The findings could help inform planning decisions in cities building or expanding light-rail systems similar to Toronto's streetcar network including Surrey, Hamilton, Ottawa, Seattle and Portland.
"This would be a great time to create separated bike and rail lanes," said Kay Teschke, a professor in UBC's school of population and public health. "Physically separated lanes are a wonderful way for two environmentally-friendly modes of transportation to run safely together."

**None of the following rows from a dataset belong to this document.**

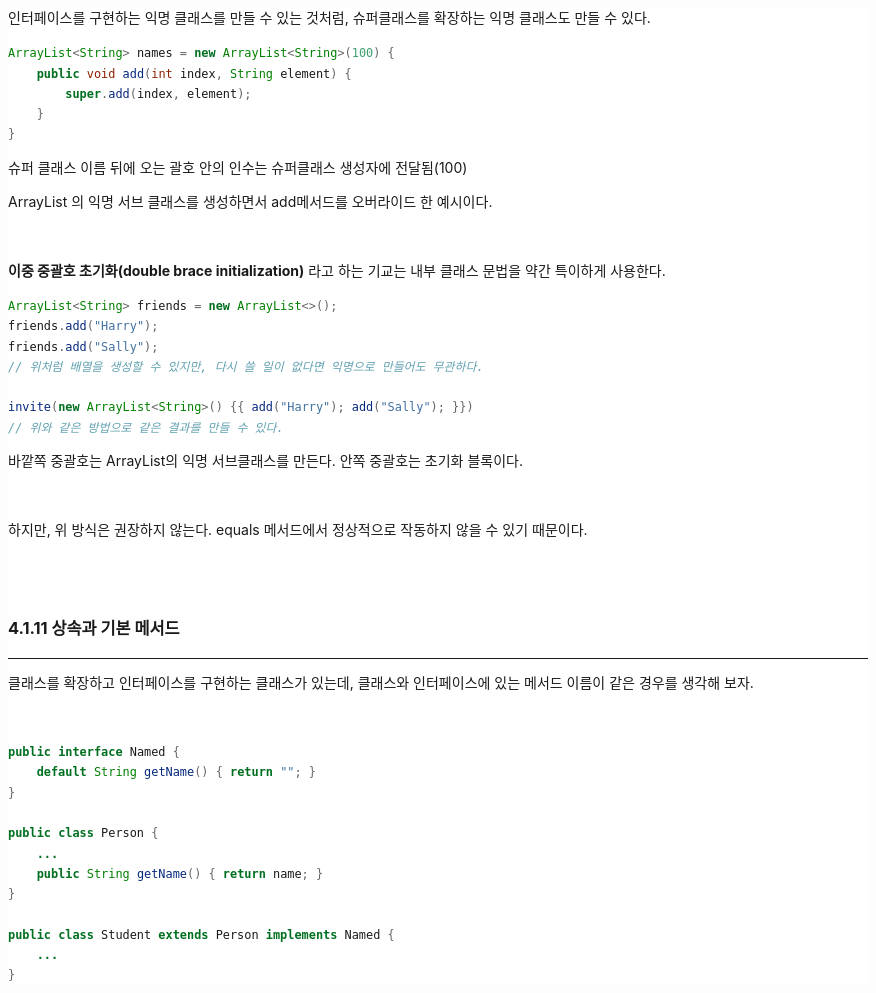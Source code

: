
인터페이스를 구현하는 익명 클래스를 만들 수 있는 것처럼, 슈퍼클래스를 확장하는 익명 클래스도 만들 수 있다.

```java
ArrayList<String> names = new ArrayList<String>(100) {
	public void add(int index, String element) {
		super.add(index, element);
	}
}
```

슈퍼 클래스 이름 뒤에 오는 괄호 안의 인수는 슈퍼클래스 생성자에 전달됨(100)

ArrayList<String> 의 익명 서브 클래스를 생성하면서 add메서드를 오버라이드 한 예시이다.

<br>

**이중 중괄호 초기화(double brace initialization)** 라고 하는 기교는 내부 클래스 문법을 약간 특이하게 사용한다.

```java
ArrayList<String> friends = new ArrayList<>();
friends.add("Harry");
friends.add("Sally");
// 위처럼 배열을 생성할 수 있지만, 다시 쓸 일이 없다면 익명으로 만들어도 무관하다.

invite(new ArrayList<String>() {{ add("Harry"); add("Sally"); }})
// 위와 같은 방법으로 같은 결과를 만들 수 있다.
```

바깥쪽 중괄호는 ArrayList<String>의 익명 서브클래스를 만든다. 안쪽 중괄호는 초기화 블록이다.

<br>

하지만, 위 방식은 권장하지 않는다. equals 메서드에서 정상적으로 작동하지 않을 수 있기 때문이다.

<br><br>

<h3>4.1.11 상속과 기본 메서드</h3>

---

클래스를 확장하고 인터페이스를 구현하는 클래스가 있는데, 클래스와 인터페이스에 있는 메서드 이름이 같은 경우를 생각해 보자.

<br>

```java
public interface Named {
    default String getName() { return ""; }
}

public class Person {
	...
	public String getName() { return name; }
}

public class Student extends Person implements Named {
	...
}
```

The researchers examined 276 bike crashes that sent people to hospital in Toronto's downtown core between May 2008 and November 2009. Toronto's streetcar network runs through the city's downtown and the tracks stretch along many busy streets and intersections. The researchers found that 139 of the crashes occurred in areas with streetcar tracks and 87 directly involved the tracks. In these crashes, cyclists often had to maneuver quickly to avoid collisions with vehicles, pedestrians or other cyclists and their wheels got caught in the gap alongside the rails (called the flangeway) or slipped on the rail itself.
"Riding as a cyclist in Toronto you always feel that streetcar tracks are a hazard, and we all have our near misses, but our study is one of the first to put a number to this risk," said Anne Harris, assistant professor in the school of occupational and public health at Ryerson University. "The fact that about a third of the Toronto bike injuries in our study involved streetcar tracks really underlined the danger to me."
The researchers examined factors that might contribute to the crashes. They found streets with tracks and parked cars to be particularly dangerous, as were left turns at intersections with tracks. They also found that tires of many commonly sold bikes are narrower than the smallest track flangeways.
The authors argue the best way to make cities safer for cyclists in Toronto and other cities planning for light-rail is to create separated bike lanes that minimize interaction with rail tracks.